• [Required work]
Please restate, word for word, the lines below that begin at the one with "Georgetown University & 43.82\\" and end at the one with "In this section, we". Leave out all other lines.

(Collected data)
Content starts

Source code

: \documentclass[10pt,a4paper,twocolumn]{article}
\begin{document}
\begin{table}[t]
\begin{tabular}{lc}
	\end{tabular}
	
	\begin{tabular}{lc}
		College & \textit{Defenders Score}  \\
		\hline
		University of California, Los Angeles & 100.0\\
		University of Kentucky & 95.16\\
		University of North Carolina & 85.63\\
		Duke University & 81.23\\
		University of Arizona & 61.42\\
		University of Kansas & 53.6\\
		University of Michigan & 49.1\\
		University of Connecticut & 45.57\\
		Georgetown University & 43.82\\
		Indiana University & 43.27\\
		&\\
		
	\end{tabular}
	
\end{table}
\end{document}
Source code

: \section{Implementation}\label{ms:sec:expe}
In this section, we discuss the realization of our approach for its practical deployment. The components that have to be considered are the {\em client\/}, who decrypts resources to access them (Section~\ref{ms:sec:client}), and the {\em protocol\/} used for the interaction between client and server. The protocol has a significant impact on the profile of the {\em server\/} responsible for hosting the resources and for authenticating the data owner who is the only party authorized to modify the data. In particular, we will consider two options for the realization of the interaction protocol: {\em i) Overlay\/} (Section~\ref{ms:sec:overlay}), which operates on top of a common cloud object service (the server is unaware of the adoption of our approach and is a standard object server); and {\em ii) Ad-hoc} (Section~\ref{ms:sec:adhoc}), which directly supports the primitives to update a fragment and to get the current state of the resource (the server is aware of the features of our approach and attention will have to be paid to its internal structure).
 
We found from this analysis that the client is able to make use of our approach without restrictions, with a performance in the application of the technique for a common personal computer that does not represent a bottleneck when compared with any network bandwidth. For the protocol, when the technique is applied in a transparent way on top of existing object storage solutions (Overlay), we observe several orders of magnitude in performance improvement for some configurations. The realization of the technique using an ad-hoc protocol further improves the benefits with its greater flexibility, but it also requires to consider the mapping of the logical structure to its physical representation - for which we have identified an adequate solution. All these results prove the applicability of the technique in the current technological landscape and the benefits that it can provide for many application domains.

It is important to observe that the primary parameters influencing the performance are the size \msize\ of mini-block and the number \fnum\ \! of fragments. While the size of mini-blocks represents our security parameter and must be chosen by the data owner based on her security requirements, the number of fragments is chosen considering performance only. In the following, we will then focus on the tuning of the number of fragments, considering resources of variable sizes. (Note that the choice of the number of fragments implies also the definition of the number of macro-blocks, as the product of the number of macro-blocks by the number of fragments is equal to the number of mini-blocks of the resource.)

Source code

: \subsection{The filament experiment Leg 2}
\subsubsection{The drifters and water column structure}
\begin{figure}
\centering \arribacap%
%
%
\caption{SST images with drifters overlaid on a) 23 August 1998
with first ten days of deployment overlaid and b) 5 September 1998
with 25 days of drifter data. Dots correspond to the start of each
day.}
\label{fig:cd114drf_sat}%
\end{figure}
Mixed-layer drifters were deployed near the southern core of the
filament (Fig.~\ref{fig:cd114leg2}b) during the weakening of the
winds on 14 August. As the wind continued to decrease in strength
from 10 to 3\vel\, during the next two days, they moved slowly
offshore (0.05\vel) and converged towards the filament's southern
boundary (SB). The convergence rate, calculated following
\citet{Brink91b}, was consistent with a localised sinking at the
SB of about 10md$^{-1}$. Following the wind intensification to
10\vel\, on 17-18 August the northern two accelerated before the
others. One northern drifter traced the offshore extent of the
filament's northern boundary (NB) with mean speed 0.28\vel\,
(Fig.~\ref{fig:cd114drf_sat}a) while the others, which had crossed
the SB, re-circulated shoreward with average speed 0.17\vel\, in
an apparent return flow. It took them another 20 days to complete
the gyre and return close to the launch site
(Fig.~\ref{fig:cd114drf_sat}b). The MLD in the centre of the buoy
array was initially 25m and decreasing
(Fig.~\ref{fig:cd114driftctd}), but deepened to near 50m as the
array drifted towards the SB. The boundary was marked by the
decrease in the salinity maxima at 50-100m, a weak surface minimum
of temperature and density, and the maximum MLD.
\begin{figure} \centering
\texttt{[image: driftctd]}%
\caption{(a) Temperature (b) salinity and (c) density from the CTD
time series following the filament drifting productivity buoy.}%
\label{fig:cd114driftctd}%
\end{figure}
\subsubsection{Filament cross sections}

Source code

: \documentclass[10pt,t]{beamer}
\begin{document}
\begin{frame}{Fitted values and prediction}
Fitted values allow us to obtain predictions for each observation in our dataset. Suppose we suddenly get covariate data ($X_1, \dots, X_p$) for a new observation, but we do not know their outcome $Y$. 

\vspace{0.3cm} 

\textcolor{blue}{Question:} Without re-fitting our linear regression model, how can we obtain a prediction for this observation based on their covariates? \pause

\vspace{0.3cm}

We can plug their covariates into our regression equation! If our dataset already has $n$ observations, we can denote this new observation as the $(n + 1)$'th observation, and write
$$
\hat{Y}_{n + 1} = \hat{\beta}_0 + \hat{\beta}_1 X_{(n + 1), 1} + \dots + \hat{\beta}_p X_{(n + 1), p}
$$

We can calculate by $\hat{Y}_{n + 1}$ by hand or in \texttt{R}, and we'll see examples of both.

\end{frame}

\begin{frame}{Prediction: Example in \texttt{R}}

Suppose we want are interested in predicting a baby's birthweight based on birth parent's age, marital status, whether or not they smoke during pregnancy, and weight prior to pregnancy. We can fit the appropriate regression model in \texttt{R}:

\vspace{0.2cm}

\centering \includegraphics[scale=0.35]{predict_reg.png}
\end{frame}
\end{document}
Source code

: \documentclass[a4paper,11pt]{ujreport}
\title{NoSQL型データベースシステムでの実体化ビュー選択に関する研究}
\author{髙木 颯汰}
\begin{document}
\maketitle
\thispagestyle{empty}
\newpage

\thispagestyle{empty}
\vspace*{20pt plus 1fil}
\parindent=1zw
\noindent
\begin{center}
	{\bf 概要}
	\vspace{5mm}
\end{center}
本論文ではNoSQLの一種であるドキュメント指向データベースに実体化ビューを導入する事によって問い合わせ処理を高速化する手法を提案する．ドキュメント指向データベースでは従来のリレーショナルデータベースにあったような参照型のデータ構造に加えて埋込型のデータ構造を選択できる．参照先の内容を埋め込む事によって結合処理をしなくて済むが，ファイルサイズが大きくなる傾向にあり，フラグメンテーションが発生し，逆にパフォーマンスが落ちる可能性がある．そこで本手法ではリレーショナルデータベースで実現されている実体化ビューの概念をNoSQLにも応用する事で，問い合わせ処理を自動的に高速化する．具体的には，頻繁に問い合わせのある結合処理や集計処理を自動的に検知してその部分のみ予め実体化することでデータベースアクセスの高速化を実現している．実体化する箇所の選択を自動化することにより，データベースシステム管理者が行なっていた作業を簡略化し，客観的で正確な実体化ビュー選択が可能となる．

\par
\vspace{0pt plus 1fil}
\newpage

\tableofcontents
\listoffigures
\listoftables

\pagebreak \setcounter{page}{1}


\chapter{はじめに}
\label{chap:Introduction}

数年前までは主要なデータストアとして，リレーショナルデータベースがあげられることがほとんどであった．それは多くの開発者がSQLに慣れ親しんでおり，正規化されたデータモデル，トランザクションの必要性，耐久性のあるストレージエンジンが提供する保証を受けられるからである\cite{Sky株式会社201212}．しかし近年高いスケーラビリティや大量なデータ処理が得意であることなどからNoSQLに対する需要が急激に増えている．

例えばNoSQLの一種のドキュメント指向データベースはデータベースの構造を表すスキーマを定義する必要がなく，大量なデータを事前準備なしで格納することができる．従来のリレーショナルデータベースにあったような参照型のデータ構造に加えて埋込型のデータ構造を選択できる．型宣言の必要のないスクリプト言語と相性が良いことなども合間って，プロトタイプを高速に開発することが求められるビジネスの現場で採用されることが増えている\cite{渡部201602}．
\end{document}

Content ends
Content starts

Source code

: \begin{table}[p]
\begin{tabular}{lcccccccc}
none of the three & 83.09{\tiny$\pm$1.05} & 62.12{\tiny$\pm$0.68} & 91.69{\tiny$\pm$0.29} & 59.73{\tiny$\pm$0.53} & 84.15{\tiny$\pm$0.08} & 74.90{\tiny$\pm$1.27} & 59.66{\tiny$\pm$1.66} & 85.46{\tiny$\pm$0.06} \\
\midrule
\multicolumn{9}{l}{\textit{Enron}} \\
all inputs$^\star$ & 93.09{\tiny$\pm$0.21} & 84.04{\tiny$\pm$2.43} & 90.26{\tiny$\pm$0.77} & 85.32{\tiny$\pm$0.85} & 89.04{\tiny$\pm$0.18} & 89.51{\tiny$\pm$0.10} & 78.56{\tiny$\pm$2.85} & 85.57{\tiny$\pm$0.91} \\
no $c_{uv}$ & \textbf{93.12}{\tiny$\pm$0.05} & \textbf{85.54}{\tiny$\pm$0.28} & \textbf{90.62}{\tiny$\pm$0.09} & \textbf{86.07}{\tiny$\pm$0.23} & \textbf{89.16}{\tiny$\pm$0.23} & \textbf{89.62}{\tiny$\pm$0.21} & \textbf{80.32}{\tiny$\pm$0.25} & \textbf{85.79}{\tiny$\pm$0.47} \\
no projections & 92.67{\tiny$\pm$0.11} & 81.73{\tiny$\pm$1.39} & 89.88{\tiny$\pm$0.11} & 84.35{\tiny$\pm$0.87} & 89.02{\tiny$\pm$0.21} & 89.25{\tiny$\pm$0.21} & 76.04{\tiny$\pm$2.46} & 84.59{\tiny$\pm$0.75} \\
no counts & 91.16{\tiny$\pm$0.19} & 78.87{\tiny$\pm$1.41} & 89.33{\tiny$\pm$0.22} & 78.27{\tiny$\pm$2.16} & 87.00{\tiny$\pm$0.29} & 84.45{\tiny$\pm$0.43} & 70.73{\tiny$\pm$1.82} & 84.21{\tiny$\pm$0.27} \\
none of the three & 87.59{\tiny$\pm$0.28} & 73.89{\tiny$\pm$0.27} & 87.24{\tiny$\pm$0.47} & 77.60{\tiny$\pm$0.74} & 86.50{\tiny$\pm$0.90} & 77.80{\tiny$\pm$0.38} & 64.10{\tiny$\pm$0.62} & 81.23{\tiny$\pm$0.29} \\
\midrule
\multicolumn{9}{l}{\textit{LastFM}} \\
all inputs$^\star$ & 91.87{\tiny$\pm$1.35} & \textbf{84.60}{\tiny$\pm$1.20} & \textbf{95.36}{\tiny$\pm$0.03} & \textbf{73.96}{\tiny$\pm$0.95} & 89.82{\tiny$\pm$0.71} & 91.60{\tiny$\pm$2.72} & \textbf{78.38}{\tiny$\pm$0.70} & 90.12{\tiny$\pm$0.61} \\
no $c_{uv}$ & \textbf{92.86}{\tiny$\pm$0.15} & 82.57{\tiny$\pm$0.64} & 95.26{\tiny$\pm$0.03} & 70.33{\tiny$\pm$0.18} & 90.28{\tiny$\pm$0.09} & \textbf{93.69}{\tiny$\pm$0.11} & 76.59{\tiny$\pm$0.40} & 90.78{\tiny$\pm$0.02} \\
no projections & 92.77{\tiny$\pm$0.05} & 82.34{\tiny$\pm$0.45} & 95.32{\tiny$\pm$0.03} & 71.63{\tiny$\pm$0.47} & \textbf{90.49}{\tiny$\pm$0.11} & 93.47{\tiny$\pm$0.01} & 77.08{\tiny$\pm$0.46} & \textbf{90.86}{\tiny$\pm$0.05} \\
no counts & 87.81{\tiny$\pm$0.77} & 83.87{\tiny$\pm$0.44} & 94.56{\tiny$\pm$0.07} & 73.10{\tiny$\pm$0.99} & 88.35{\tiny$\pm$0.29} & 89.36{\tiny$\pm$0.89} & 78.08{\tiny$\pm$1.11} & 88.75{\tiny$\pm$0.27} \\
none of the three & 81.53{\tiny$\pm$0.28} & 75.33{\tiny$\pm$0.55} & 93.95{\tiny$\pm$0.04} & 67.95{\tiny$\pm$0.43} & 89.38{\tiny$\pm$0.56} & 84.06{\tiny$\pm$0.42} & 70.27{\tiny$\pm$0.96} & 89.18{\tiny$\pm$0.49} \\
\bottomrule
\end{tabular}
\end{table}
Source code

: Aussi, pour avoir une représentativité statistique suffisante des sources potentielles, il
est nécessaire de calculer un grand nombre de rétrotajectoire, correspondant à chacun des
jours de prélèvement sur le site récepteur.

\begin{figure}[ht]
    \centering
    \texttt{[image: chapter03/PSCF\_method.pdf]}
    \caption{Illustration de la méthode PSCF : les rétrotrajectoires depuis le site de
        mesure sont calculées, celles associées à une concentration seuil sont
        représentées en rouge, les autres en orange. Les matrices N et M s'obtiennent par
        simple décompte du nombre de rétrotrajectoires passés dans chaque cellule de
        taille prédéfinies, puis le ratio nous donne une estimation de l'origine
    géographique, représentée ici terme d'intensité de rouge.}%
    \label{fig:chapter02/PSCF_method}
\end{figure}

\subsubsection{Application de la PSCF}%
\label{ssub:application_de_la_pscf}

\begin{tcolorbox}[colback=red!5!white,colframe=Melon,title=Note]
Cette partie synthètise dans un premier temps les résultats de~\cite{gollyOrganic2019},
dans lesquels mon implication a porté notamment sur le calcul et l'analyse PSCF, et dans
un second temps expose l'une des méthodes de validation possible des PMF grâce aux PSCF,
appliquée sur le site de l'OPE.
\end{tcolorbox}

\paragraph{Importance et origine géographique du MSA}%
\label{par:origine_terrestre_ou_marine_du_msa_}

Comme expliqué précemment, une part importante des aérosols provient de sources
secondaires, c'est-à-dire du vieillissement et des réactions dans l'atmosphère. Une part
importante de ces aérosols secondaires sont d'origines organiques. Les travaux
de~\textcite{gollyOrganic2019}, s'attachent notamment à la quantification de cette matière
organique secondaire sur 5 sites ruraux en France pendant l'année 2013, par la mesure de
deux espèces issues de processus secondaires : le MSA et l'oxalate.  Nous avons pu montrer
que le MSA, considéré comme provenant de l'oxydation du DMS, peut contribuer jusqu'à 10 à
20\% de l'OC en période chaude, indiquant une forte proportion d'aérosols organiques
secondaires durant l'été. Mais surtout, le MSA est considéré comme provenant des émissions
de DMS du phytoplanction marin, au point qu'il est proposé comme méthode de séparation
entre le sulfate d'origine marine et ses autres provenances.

Content ends

• [Exercise response]
		Georgetown University & 43.82\\
		Indiana University & 43.27\\
		&\\
		
	\end{tabular}
	
\end{table}
\end{document}
Source code

: \section{Implementation}\label{ms:sec:expe}
In this section, we discuss the realization of our approach for its practical deployment. The components that have to be considered are the {\em client\/}, who decrypts resources to access them (Section~\ref{ms:sec:client}), and the {\em protocol\/} used for the interaction between client and server. The protocol has a significant impact on the profile of the {\em server\/} responsible for hosting the resources and for authenticating the data owner who is the only party authorized to modify the data. In particular, we will consider two options for the realization of the interaction protocol: {\em i) Overlay\/} (Section~\ref{ms:sec:overlay}), which operates on top of a common cloud object service (the server is unaware of the adoption of our approach and is a standard object server); and {\em ii) Ad-hoc} (Section~\ref{ms:sec:adhoc}), which directly supports the primitives to update a fragment and to get the current state of the resource (the server is aware of the features of our approach and attention will have to be paid to its internal structure).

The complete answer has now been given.